No.115 春キャベツと蛤のワイン蒸し
柔らかくて甘い春キャベツ。今が盛りで、今日はどうして食べようか、と毎日メニューを考える。
この時期のキャベツは、柔らかい葉がたたまれて折り重なって球状に結実している。その様は八百屋の店先で半分にカットされてラップに包まれて売られている断面を見るとよく解る。空間も多いから実際の量は少ないのだろう、すぐ食べ切ってしまう。生でサラダにしても、スープや煮物にしても炒めても、美味しいから箸が進む。芯の部分は外して包丁で刻むけれど、葉は手で食べやすい大きさにちぎって使う。

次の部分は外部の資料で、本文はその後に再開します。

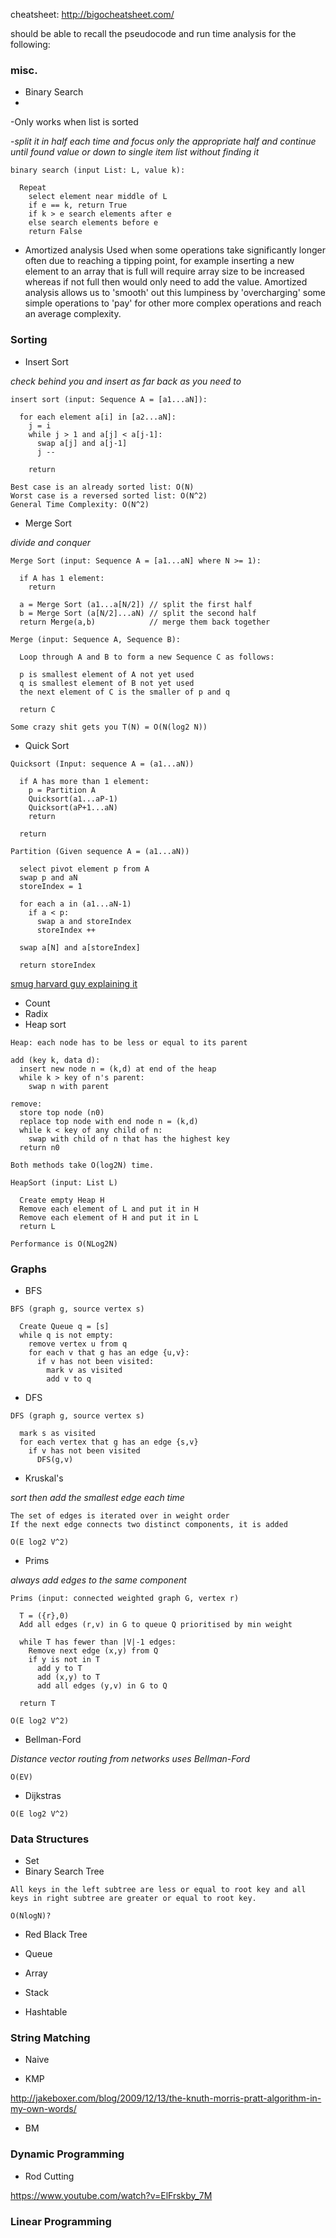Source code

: cheatsheet: http://bigocheatsheet.com/

should be able to recall the pseudocode and run time analysis for the following:

### misc.

- Binary Search
- 
-Only works when list is sorted

-*split it in half each time and focus only the appropriate half and continue until found value or down to single item list without finding it*

```
binary search (input List: L, value k):

  Repeat
    select element near middle of L
    if e == k, return True
    if k > e search elements after e
    else search elements before e
    return False
```

- Amortized analysis
Used when some operations take significantly longer often due to reaching a tipping point, for example inserting a new element to an array that is full will require array size to be increased whereas if not full then would only need to add the value. Amortized analysis allows us to 'smooth' out this lumpiness by 'overcharging' some simple operations to 'pay' for other more complex operations and reach an average complexity. 

### Sorting

- Insert Sort

*check behind you and insert as far back as you need to*

```
insert sort (input: Sequence A = [a1...aN]):

  for each element a[i] in [a2...aN]:
    j = i
    while j > 1 and a[j] < a[j-1]:
      swap a[j] and a[j-1]
      j --
      
    return
```

```
Best case is an already sorted list: O(N)
Worst case is a reversed sorted list: O(N^2)
General Time Complexity: O(N^2)
```

- Merge Sort

*divide and conquer*

```
Merge Sort (input: Sequence A = [a1...aN] where N >= 1):

  if A has 1 element:
    return
    
  a = Merge Sort (a1...a[N/2]) // split the first half
  b = Merge Sort (a[N/2]...aN) // split the second half
  return Merge(a,b)            // merge them back together

Merge (input: Sequence A, Sequence B):

  Loop through A and B to form a new Sequence C as follows:
  
  p is smallest element of A not yet used
  q is smallest element of B not yet used
  the next element of C is the smaller of p and q
  
  return C
```

```
Some crazy shit gets you T(N) = O(N(log2 N))
```

- Quick Sort

```
Quicksort (Input: sequence A = (a1...aN))

  if A has more than 1 element:
    p = Partition A
    Quicksort(a1...aP-1)
    Quicksort(aP+1...aN)
    return
  
  return

Partition (Given sequence A = (a1...aN))

  select pivot element p from A
  swap p and aN
  storeIndex = 1
  
  for each a in (a1...aN-1)
    if a < p:
      swap a and storeIndex
      storeIndex ++
  
  swap a[N] and a[storeIndex]
  
  return storeIndex
```

[smug harvard guy explaining it](https://www.youtube.com/watch?v=aQiWF4E8flQ)

- Count
- Radix
- Heap sort

```
Heap: each node has to be less or equal to its parent

add (key k, data d):
  insert new node n = (k,d) at end of the heap
  while k > key of n's parent:
    swap n with parent

remove:
  store top node (n0)
  replace top node with end node n = (k,d)
  while k < key of any child of n:
    swap with child of n that has the highest key
  return n0

Both methods take O(log2N) time.
```

```
HeapSort (input: List L)

  Create empty Heap H
  Remove each element of L and put it in H
  Remove each element of H and put it in L
  return L
```

```
Performance is O(NLog2N)
```
### Graphs

- BFS

```
BFS (graph g, source vertex s)

  Create Queue q = [s]
  while q is not empty:
    remove vertex u from q
    for each v that g has an edge {u,v}:
      if v has not been visited:
        mark v as visited
        add v to q
```

- DFS

```
DFS (graph g, source vertex s)
  
  mark s as visited
  for each vertex that g has an edge {s,v}
    if v has not been visited
      DFS(g,v)
```

- Kruskal's

*sort then add the smallest edge each time*

```
The set of edges is iterated over in weight order
If the next edge connects two distinct components, it is added
```

```
O(E log2 V^2)
```
- Prims

*always add edges to the same component*

```
Prims (input: connected weighted graph G, vertex r)

  T = ({r},0)
  Add all edges (r,v) in G to queue Q prioritised by min weight
  
  while T has fewer than |V|-1 edges:
    Remove next edge (x,y) from Q
    if y is not in T
      add y to T
      add (x,y) to T
      add all edges (y,v) in G to Q
  
  return T
```
```
O(E log2 V^2)
```

- Bellman-Ford

*Distance vector routing from networks uses Bellman-Ford*

```
O(EV)
```

- Dijkstras

```
O(E log2 V^2)
```



### Data Structures

- Set
- Binary Search Tree

```
All keys in the left subtree are less or equal to root key and all keys in right subtree are greater or equal to root key.
```

```
O(NlogN)?
```

- Red Black Tree



- Queue
- Array
- Stack

- Hashtable


### String Matching 

- Naive

- KMP

http://jakeboxer.com/blog/2009/12/13/the-knuth-morris-pratt-algorithm-in-my-own-words/

- BM 


### Dynamic Programming

- Rod Cutting

https://www.youtube.com/watch?v=ElFrskby_7M

### Linear Programming

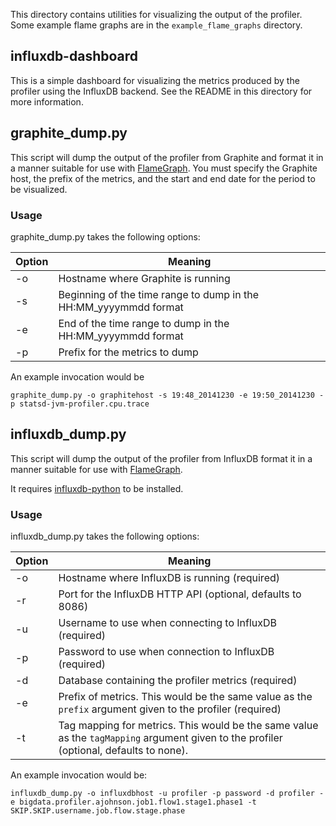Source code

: This directory contains utilities for visualizing the output of the profiler.  Some example flame graphs are in the `example_flame_graphs` directory.

## influxdb-dashboard

This is a simple dashboard for visualizing the metrics produced by the profiler using the InfluxDB backend.  See the README in this directory for more information.

## graphite_dump.py

This script will dump the output of the profiler from Graphite and format it in a manner suitable for use with [FlameGraph](https://github.com/brendangregg/FlameGraph).  You must specify the Graphite host, the prefix of the metrics, and the start and end date for the period to be visualized.

### Usage
graphite_dump.py takes the following options:

Option | Meaning
-------|--------
-o     | Hostname where Graphite is running
-s     | Beginning of the time range to dump in the HH:MM_yyyymmdd format
-e     | End of the time range to dump in the HH:MM_yyyymmdd format
-p     | Prefix for the metrics to dump


An example invocation would be
```
graphite_dump.py -o graphitehost -s 19:48_20141230 -e 19:50_20141230 -p statsd-jvm-profiler.cpu.trace
```

## influxdb_dump.py

This script will dump the output of the profiler from InfluxDB format it in a manner suitable for use with [FlameGraph](https://github.com/brendangregg/FlameGraph).

It requires [influxdb-python](https://github.com/influxdb/influxdb-python) to be installed.

### Usage
influxdb_dump.py takes the following options:

Option | Meaning
-------|--------
-o     | Hostname where InfluxDB is running (required)
-r     | Port for the InfluxDB HTTP API (optional, defaults to 8086)
-u     | Username to use when connecting to InfluxDB (required)
-p     | Password to use when connection to InfluxDB (required)
-d     | Database containing the profiler metrics (required)
-e     | Prefix of metrics. This would be the same value as the `prefix` argument given to the profiler (required)
-t     | Tag mapping for metrics.  This would be the same value as the `tagMapping` argument given to the profiler (optional, defaults to none).

An example invocation would be:
```
influxdb_dump.py -o influxdbhost -u profiler -p password -d profiler -e bigdata.profiler.ajohnson.job1.flow1.stage1.phase1 -t SKIP.SKIP.username.job.flow.stage.phase
```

蛤と春キャベツは、にんにく一欠片と少しの白ワインで蒸し、仕上げにバターを加えた。蛤の良い味がキャベツにも沁みて、バターの風味とコクが加わった蒸し汁はバゲットを浸して楽しむ。パスタにしても美味しい。冷えた白ワインが有れば更に嬉しい。
唐津焼のように見えるこの平鉢は水月窯のもの。勢い良く跳ねた海老が鉄釉で描かれている。水月窯は昭和21年、岐阜県多治見市に荒川 豊蔵が作った窯で、豊蔵が2人の息子と共に運営していた。作品には『水月窯』とだけ入れ、作者名は入れないのが特徴らしい。この平鉢にも、名は水月窯とだけある。この平鉢は年代が定かではないが、その3人の誰かの手で作られた物と思われる。水月窯の公式HPによると、豊蔵は研究を重ねて桃山時代の作陶の製法を確立し『心安らぎ、心和む家庭用の器を』という主旨で主に和食器を作り続けたという。現在は、その親子3人と共に長年作陶に携わっていた水野 繁樹氏が窯を引き継いでいるそうだ。